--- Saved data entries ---
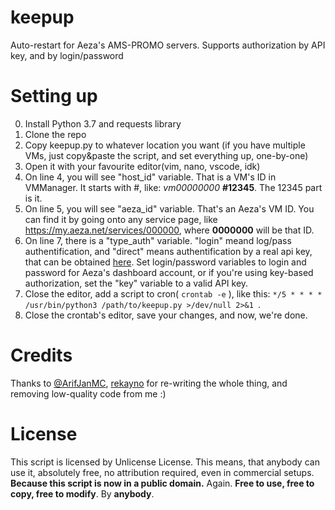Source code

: # keepup
Auto-restart for Aeza's AMS-PROMO servers. Supports authorization by API key, and by login/password

# Setting up

0. Install Python 3.7 and requests library
1. Clone the repo
2. Copy keepup.py to whatever location you want (if you have multiple VMs, just copy&paste the script, and set everything up, one-by-one)
3. Open it with your favourite editor(vim, nano, vscode, idk)
4. On line 4, you will see "host_id" variable. That is a VM's ID in VMManager. It starts with #, like: *vm00000000* **#12345**. The 12345 part is it. 
5. On line 5, you will see "aeza_id" variable. That's an Aeza's VM ID. You can find it by going onto any service page, like https://my.aeza.net/services/000000, where **0000000** will be that ID.
6. On line 7, there is a "type_auth" variable. "login" meand log/pass authentification, and "direct" means authentification by a real api key, that can be obtained [here](https://my.aeza.net/settings/apikeys). Set login/password variables to login and password for Aeza's dashboard account, or if you're using key-based authorization, set the "key" variable to a valid API key.
7. Close the editor, add a script to cron( `crontab -e` ), like this: `*/5 * * * * /usr/bin/python3 /path/to/keepup.py >/dev/null 2>&1
`.
8. Close the crontab's editor, save your changes, and now, we're done.

# Credits

Thanks to [@ArifJanMC](https://github.com/ArifJanMC), [rekayno](https://github.com/rekayno) for re-writing the whole thing, and removing low-quality code from me :)

# License

This script is licensed by Unlicense License. This means, that anybody can use it, absolutely free, no attribution required, even in commercial setups. **Because this script is now in a public domain.** Again. **Free to use, free to copy, free to modify**. By **anybody**.

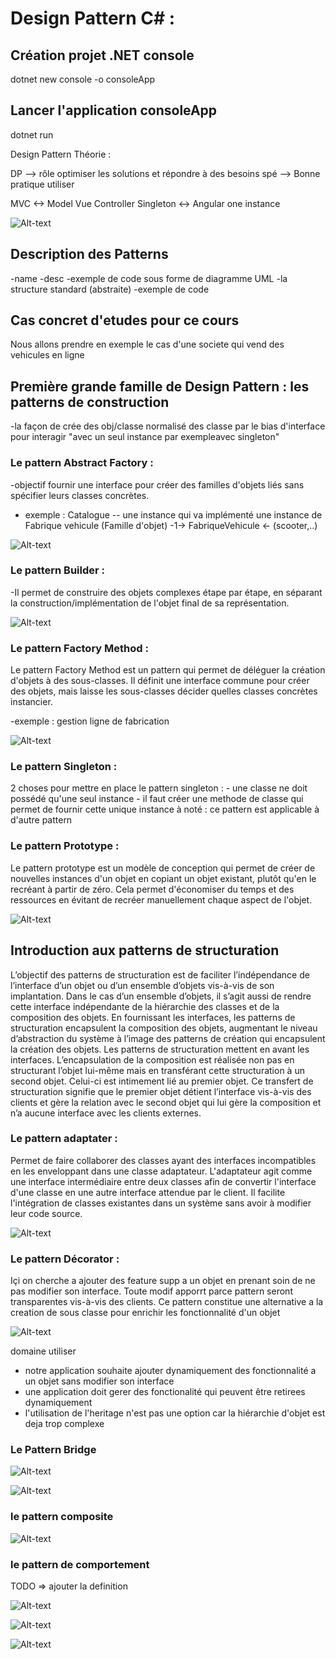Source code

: # Design Pattern C# :

## Création projet .NET console

dotnet new console -o consoleApp

## Lancer l'application consoleApp

dotnet run 

Design Pattern Théorie : 

DP --> rôle optimiser les solutions et répondre à des besoins spé 
   --> Bonne pratique utiliser 

MVC <-> Model Vue Controller 
Singleton <-> Angular one instance

![Alt-text](image.png)

## Description des Patterns

-name
-desc
-exemple de code sous forme de diagramme UML
-la structure standard (abstraite)
-exemple de code 

## Cas concret d'etudes pour ce cours 

Nous allons prendre en exemple le cas d'une societe qui vend des vehicules en ligne

## Première grande famille de Design Pattern : les patterns de construction 


-la façon de crée des obj/classe normalisé des classe par le bias d'interface pour interagir "avec un seul instance par exempleavec singleton"  


### Le pattern Abstract Factory :

 -objectif fournir une interface pour créer des familles d'objets liés sans spécifier leurs classes concrètes.

 - exemple :  Catalogue -- une instance qui va implémenté une instance de Fabrique vehicule (Famille d'objet) -1-> FabriqueVehicule <- (scooter,..)

 ![Alt-text](image2.png)

 ### Le pattern Builder :

 -Il permet de construire des objets complexes étape par étape, en séparant la construction/implémentation de l'objet final de sa représentation.

 ![Alt-text](image3.png)

 ### Le pattern Factory Method :

 Le pattern Factory Method est un pattern qui permet de déléguer la création d'objets à des sous-classes. Il définit une interface commune pour créer des objets, mais laisse les sous-classes décider quelles classes concrètes instancier.

 -exemple : gestion ligne de fabrication 

 ![Alt-text](image4.png)

  ### Le pattern Singleton :

  2 choses pour mettre en place le pattern singleton :
       - une classe ne doit possédé qu'une seul instance 
       - il faut créer une methode de classe qui permet de fournir cette unique instance 
à noté : ce pattern est applicable à d'autre pattern  



  ### Le pattern Prototype  :

Le pattern prototype est un modèle de conception qui permet de créer de nouvelles instances d'un objet en copiant un objet existant, plutôt qu'en le recréant à partir de zéro. Cela permet d'économiser du temps et des ressources en évitant de recréer manuellement chaque aspect de l'objet.

![Alt-text](image5.png)

## Introduction aux patterns de structuration 

L’objectif des patterns de structuration est de faciliter l’indépendance de l’interface d’un objet ou d’un
ensemble d’objets vis-à-vis de son implantation. Dans le cas d’un ensemble d’objets, il s’agit aussi de
rendre cette interface indépendante de la hiérarchie des classes et de la composition des objets.
En fournissant les interfaces, les patterns de structuration encapsulent la composition des objets,
augmentant le niveau d’abstraction du système à l’image des patterns de création qui encapsulent la
création des objets. Les patterns de structuration mettent en avant les interfaces.
L’encapsulation de la composition est réalisée non pas en structurant l’objet lui-même mais en transférant
cette structuration à un second objet. Celui-ci est intimement lié au premier objet. Ce transfert de
structuration signifie que le premier objet détient l’interface vis-à-vis des clients et gère la relation avec le
second objet qui lui gère la composition et n’a aucune interface avec les clients externes.

### Le pattern adaptater :

Permet de faire collaborer des classes ayant des interfaces incompatibles en les enveloppant dans une classe adaptateur. L'adaptateur agit comme une interface intermédiaire entre deux classes afin de convertir l'interface d'une classe en une autre interface attendue par le client. Il facilite l'intégration de classes existantes dans un système sans avoir à modifier leur code source.

![Alt-text](image6.png)

### Le pattern Décorator :

Içi on cherche a ajouter des feature supp a un objet en prenant soin de ne pas modifier son interface. Toute modif apporrt parce pattern seront transparentes vis-à-vis des clients. Ce pattern constitue une alternative a la creation de sous classe pour enrichir les fonctionnalité d'un objet 

![Alt-text](image7.png)

domaine utiliser 
- notre application souhaite ajouter dynamiquement des fonctionnalité a un objet sans modifier son interface
- une application doit gerer des fonctionalité qui peuvent être retirees dynamiquement 
- l'utilisation de l'heritage n'est pas une option car la hiérarchie d'objet est deja trop complexe  

### Le Pattern Bridge 

![Alt-text](image8.png)

![Alt-text](image9.png)


### le pattern composite

![Alt-text](image10.png)


### le pattern de comportement

TODO => ajouter la definition 

![Alt-text](image11.png)

![Alt-text](image12.png)

![Alt-text](image13.png)
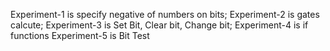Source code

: Experiment-1 is specify negative of numbers on bits;
Experiment-2 is gates calcute;
Experiment-3 is Set Bit, Clear bit, Change bit;
Experiment-4 is if functions
Experiment-5 is Bit Test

--- YOUR GOAL ---
Begin at the line that has "## Description des Patterns" in the entries above; stop after the line that has "### Le pattern Abstract". Transcribe exactly those lines and no others.

--- SOLUTION FOR THIS TASK ---
## Description des Patterns

-name
-desc
-exemple de code sous forme de diagramme UML
-la structure standard (abstraite)
-exemple de code 

## Cas concret d'etudes pour ce cours 

Nous allons prendre en exemple le cas d'une societe qui vend des vehicules en ligne

## Première grande famille de Design Pattern : les patterns de construction 


-la façon de crée des obj/classe normalisé des classe par le bias d'interface pour interagir "avec un seul instance par exempleavec singleton"  


### Le pattern Abstract Factory :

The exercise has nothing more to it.